# Your assignment
After locating the line containing "Wir hoffen wir", restate that line and each one after it exactly, through the last line of the material.

# Data
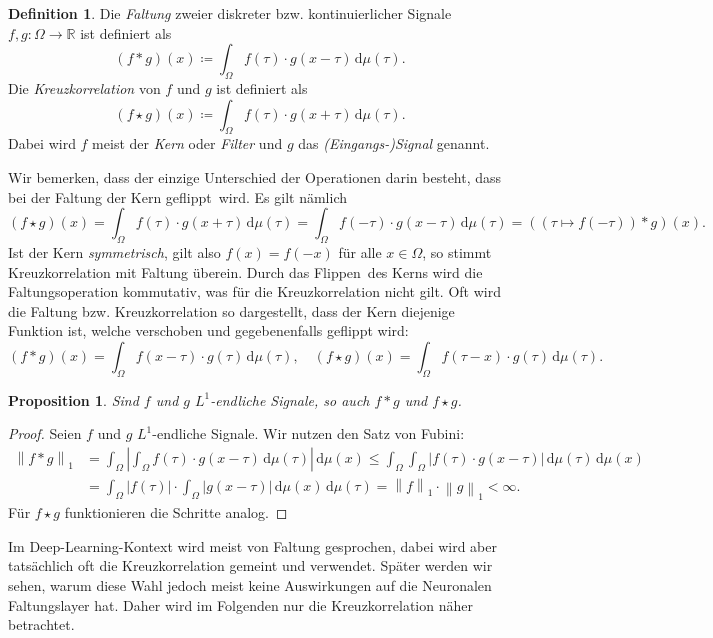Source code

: \documentclass[paper=a4, 	%
		fontsize=11pt,
		abstract=true, 	%
		headsepline, 	%
		notitlepage	%
		]{scrartcl}
\newtheorem{proposition}[theorem]{Proposition}
\theoremstyle{definition}
\newtheorem{definition}[theorem]{Definition}
\newcommand{\R}{\mathbb{R}}
\newcommand{\diff}{\,\textrm{d}}
\newcommand{\todo}[1]{{\color{red} #1}}
\newcommand{\norm}[1]{\left\lVert#1\right\rVert}
\newcommand{\abs}[1]{\left\lvert#1\right\rvert}
\begin{document}
\begin{definition}
    Die \emph{Faltung} zweier diskreter bzw. kontinuierlicher Signale $f,g: \Omega\rightarrow \R$ ist definiert als 
    \[
        (f * g)(x) \coloneqq \int_\Omega f(\tau) \cdot g(x-\tau) \diff \mu(\tau).
    \]
    Die \emph{Kreuzkorrelation} von $f$ und $g$ ist definiert als
    \[
        (f \star g)(x) \coloneqq \int_\Omega f(\tau) \cdot g(x+\tau) \diff \mu(\tau).
    \]
    Dabei wird $f$ meist der \emph{Kern} oder \emph{Filter} und $g$ das \emph{(Eingangs-)Signal} genannt.
\end{definition}

Wir bemerken, dass der einzige Unterschied der Operationen darin besteht, dass bei der Faltung der Kern \glqq geflippt\grqq\ wird.
Es gilt nämlich \[
    \left(f \star g\right)(x) = \int_{\Omega} f(\tau) \cdot g(x+\tau) \diff\mu(\tau) = \int_\Omega f(-\tau) \cdot g(x - \tau) \diff\mu(\tau) = \left((\tau\mapsto f(-\tau)) * g\right)(x).
\]
Ist der Kern \emph{symmetrisch}, gilt also $f(x) = f(-x)$ für alle $x\in\Omega$, so stimmt Kreuzkorrelation mit Faltung überein.
Durch das \glqq Flippen\grqq\ des Kerns wird die Faltungsoperation kommutativ, was für die Kreuzkorrelation nicht gilt.
Oft wird die Faltung bzw. Kreuzkorrelation so dargestellt, dass der Kern diejenige Funktion ist, welche verschoben und gegebenenfalls geflippt wird:
\[
    (f*g)(x) = \int_\Omega f(x - \tau) \cdot g(\tau)\diff\mu(\tau), \quad
    (f\star g)(x) = \int_\Omega f(\tau - x) \cdot g(\tau) \diff\mu(\tau).
\]

\begin{proposition}
    Sind $f$ und $g$ $L^1$-endliche Signale, so auch $f * g$ und $f\star g$.
\end{proposition}
\begin{proof}
    Seien $f$ und $g$ $L^1$-endliche Signale. Wir nutzen den Satz von Fubini:
    \begin{align*}
        \norm{f * g}_1
        &= \int_{\Omega} \abs{ \int_\Omega f(\tau)\cdot g(x - \tau) \diff\mu(\tau) }\diff \mu(x)
        \leq \int_{\Omega}  \int_{\Omega} \abs{f(\tau)\cdot g(x - \tau)} \diff\mu(\tau) \diff \mu(x)\\
        &= \int_{\Omega} \abs{f(\tau)} \cdot \int_{\Omega} \abs{g(x-\tau)} \diff \mu(x) \diff\mu(\tau)
        = \norm{f}_1 \cdot \norm{g}_1 < \infty.
    \end{align*}
    Für $f \star g$ funktionieren die Schritte analog.
\end{proof}

Im Deep-Learning-Kontext wird meist von Faltung gesprochen, dabei wird aber tat\-säch\-lich oft die Kreuzkorrelation gemeint und verwendet.
\todo{Später werden wir sehen, warum diese Wahl jedoch meist keine Auswirkungen auf die Neuronalen Faltungslayer hat.}
Daher wird im Folgenden nur die Kreuzkorrelation näher betrachtet.
\end{document}
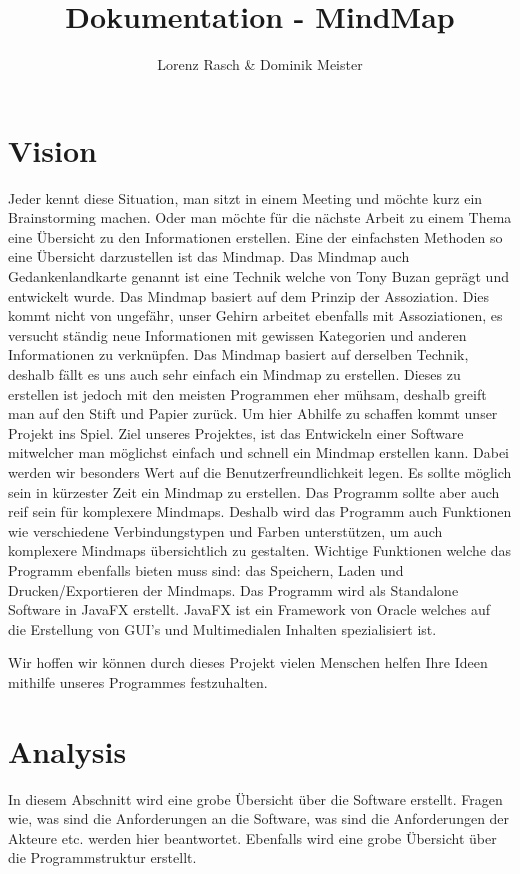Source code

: \documentclass[a4paper,parskip]{scrartcl}
\title{Dokumentation - MindMap}
\author{Lorenz Rasch \& Dominik Meister}
\begin{document}
\maketitle
\tableofcontents
\pagebreak

\section{Vision}
Jeder kennt diese Situation, man sitzt in einem Meeting und möchte kurz ein Brainstorming machen. Oder man
möchte für die nächste Arbeit zu einem Thema eine Übersicht zu den Informationen erstellen. Eine der einfachsten Methoden so eine Übersicht darzustellen ist das Mindmap. 
Das Mindmap auch Gedankenlandkarte genannt ist eine Technik welche von Tony Buzan geprägt und entwickelt wurde. Das Mindmap basiert auf dem Prinzip der Assoziation. Dies kommt nicht von ungefähr, unser Gehirn arbeitet ebenfalls mit Assoziationen, es versucht ständig neue Informationen mit gewissen Kategorien und anderen Informationen zu verknüpfen. Das Mindmap basiert auf derselben Technik, deshalb fällt es uns auch sehr einfach ein Mindmap zu erstellen.
Dieses zu erstellen ist jedoch mit den meisten Programmen eher mühsam, deshalb greift man auf den Stift und Papier zurück. Um hier Abhilfe zu schaffen kommt unser Projekt ins Spiel.
Ziel unseres Projektes, ist das Entwickeln einer Software mitwelcher man möglichst einfach und schnell ein Mindmap erstellen kann. 
Dabei werden wir besonders Wert auf die Benutzerfreundlichkeit legen. Es sollte möglich sein in kürzester Zeit ein Mindmap zu erstellen. Das Programm sollte aber auch reif sein für komplexere Mindmaps.
Deshalb wird das Programm auch Funktionen wie verschiedene Verbindungstypen und Farben unterstützen, um auch komplexere Mindmaps übersichtlich zu gestalten.
Wichtige Funktionen welche das Programm ebenfalls bieten muss sind: das Speichern, Laden und Drucken/Exportieren der Mindmaps. 
Das Programm wird als Standalone Software in JavaFX erstellt. JavaFX ist ein Framework von Oracle welches auf die Erstellung von GUI's und Multimedialen Inhalten spezialisiert ist.

Wir hoffen wir können durch dieses Projekt vielen Menschen helfen Ihre Ideen mithilfe unseres Programmes
festzuhalten.

\section{Analysis}
In diesem Abschnitt wird eine grobe Übersicht über die Software erstellt. Fragen wie, was sind die Anforderungen an die Software, was sind die Anforderungen der Akteure etc. werden hier beantwortet. Ebenfalls wird eine grobe Übersicht über die Programmstruktur erstellt.
\end{document}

# Solved exercise
Wir hoffen wir können durch dieses Projekt vielen Menschen helfen Ihre Ideen mithilfe unseres Programmes
festzuhalten.

\section{Analysis}
In diesem Abschnitt wird eine grobe Übersicht über die Software erstellt. Fragen wie, was sind die Anforderungen an die Software, was sind die Anforderungen der Akteure etc. werden hier beantwortet. Ebenfalls wird eine grobe Übersicht über die Programmstruktur erstellt.
\end{document}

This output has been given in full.